Through activities like debris burning, equipment use and arson,
humans were responsible for igniting 97% of home-threatening wildfires,
a University of Colorado Boulder-led team reported this week in the
journal Fire.
========================================================================== Moreover, one million homes sat within the boundaries of wildfires in the
last 24 years, the team found. That's five times previous estimates, which
did not consider the damage done and threatened by small fires. Nearly 59 million more homes in the wildland-urban interface lay within a kilometer
of fires.
"We have vastly underestimated the wildfire risk to our homes," said
lead author Nathan Mietkiewicz, who led the research as a postdoc in
Earth Lab, part of CIRES at the University of Colorado Boulder. "We've
been living with wildfire risk that we haven't fully understood."
To better understand wildfire trends in the United States, Mietkiewicz,
now an analyst at the National Ecological Observatory Network, and his colleagues dug into 1.6 million government spatial records of wildfire
ignition between 1992 and 2015; Earth Lab's own compilation of 120,000
incident reports; and 200 million housing records from a real estate
database from Zillow.
Among their findings:
* Humans caused 97% of all wildfires in the wildland-urban interface,
85%
of all wildfires in "very-low-density housing" areas, and 59%
of all wildfires in wildlands between 1992 and 2015.
* Human-started wildfires are expensive, eating up about one-third
of all
firefighting costs.
* Overall, about half of fire suppression costs were related to
protecting
houses in all locations: the wildland-urban interface, low-density
housing areas, and elsewhere.
* Most human-caused wildfires were relatively small (<4 km2) but were
responsible for most homes threatened (92%).
* The wildland-urban interface or "WUI," represented only 10% of
U.S. land
in 2010, but was the site of 32% of all wildfire ignitions.

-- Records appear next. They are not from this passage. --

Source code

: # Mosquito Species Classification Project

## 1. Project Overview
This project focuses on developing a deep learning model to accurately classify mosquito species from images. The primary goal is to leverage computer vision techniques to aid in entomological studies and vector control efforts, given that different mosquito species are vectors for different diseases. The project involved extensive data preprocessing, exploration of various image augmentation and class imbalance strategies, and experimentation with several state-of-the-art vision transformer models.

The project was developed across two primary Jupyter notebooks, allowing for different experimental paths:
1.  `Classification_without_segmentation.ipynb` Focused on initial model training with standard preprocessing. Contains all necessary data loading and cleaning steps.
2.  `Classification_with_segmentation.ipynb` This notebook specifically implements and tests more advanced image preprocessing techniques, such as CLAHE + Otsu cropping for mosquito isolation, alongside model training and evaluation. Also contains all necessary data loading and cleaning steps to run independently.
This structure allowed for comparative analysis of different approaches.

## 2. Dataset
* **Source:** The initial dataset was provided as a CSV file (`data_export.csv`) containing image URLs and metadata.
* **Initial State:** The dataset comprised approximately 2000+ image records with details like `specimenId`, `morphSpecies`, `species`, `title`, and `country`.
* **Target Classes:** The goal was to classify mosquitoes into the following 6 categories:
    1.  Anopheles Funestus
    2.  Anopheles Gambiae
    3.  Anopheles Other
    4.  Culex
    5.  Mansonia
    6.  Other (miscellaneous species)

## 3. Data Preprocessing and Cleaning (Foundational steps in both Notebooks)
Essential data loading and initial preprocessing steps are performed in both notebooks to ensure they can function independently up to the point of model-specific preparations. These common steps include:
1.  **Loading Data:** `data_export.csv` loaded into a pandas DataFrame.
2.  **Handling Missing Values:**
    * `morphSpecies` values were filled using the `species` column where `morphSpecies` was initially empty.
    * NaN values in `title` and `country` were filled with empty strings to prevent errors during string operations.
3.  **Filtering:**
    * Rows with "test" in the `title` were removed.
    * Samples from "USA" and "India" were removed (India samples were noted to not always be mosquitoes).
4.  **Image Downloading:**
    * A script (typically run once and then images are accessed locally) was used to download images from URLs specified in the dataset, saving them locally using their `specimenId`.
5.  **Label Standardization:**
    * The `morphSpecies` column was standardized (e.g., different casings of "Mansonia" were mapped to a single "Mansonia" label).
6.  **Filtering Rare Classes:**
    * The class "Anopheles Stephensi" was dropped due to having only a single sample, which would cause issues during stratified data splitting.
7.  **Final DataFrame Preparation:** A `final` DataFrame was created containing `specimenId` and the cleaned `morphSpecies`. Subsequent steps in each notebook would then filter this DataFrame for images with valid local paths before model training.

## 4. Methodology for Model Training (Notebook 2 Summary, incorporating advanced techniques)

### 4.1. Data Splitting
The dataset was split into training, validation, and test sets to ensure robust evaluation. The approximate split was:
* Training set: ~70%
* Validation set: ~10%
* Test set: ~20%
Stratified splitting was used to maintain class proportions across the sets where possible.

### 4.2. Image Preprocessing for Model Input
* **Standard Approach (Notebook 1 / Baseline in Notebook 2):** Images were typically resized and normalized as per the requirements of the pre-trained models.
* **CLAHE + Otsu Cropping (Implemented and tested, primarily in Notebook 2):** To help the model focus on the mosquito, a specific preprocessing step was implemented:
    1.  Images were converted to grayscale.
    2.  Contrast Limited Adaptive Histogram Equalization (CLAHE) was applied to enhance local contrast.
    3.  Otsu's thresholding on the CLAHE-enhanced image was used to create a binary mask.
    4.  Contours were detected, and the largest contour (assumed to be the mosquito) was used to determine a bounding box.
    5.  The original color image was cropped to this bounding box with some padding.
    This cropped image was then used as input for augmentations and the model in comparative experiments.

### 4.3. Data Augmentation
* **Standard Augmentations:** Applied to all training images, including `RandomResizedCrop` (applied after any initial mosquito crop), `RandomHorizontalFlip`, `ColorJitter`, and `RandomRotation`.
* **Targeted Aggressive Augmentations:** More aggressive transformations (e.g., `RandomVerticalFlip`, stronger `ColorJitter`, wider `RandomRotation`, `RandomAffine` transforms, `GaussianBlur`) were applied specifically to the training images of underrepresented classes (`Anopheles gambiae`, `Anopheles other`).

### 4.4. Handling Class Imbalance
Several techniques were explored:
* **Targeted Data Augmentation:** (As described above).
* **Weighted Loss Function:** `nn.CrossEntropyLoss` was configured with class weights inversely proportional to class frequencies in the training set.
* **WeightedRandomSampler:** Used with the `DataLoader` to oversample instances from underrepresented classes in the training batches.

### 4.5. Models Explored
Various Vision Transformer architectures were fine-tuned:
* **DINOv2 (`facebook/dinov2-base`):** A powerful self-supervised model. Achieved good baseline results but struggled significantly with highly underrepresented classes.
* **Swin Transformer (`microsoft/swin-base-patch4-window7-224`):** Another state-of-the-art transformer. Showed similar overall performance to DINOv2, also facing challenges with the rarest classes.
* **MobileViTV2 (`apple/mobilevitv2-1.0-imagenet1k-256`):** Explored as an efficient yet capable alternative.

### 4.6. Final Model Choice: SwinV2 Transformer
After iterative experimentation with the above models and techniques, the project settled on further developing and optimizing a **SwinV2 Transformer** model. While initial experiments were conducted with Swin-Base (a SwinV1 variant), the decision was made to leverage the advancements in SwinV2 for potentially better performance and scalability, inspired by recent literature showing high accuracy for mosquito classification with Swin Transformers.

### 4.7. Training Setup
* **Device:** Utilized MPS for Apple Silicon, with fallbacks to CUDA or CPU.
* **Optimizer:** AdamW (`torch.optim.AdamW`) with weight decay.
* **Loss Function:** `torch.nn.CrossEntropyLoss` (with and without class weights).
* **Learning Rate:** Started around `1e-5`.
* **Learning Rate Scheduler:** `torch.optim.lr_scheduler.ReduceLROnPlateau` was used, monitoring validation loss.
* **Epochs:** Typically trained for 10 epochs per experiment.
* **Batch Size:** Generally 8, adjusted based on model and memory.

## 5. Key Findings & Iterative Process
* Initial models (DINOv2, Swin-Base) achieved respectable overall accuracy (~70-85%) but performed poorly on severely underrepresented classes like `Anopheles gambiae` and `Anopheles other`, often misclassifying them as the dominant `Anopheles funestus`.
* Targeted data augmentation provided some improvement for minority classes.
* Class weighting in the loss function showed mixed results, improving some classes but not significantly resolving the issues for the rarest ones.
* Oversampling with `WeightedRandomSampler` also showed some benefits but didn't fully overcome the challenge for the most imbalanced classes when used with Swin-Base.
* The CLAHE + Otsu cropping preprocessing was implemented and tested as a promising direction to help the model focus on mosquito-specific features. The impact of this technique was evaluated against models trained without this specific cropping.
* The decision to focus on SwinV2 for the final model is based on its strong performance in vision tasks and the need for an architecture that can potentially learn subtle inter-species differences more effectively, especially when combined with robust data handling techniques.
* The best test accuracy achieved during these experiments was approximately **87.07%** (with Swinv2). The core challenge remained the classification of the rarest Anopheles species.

* The WUI is also expanding our vulnerability, between 1992 and
2015, we
built 32 million new homes in the WUI.
"Our fire problem is not going away anytime soon," said co-author
Jennifer Balch, director of Earth Lab, a CIRES Fellow, and associate
professor of geography. It's not just that we're building more homes
in the line of fire, she said, but climate change is creating warmer,
drier conditions that make communities more vulnerable to wildfire.
The new study, she said, does provide guidance for policy makers. "This provides greater justification that prescribed burns, where safe, can
mitigate the risk and threat of future wildfires," Balch said. And we
need to construct more fireproof homes in these beautiful, but flammable landscapes, she added.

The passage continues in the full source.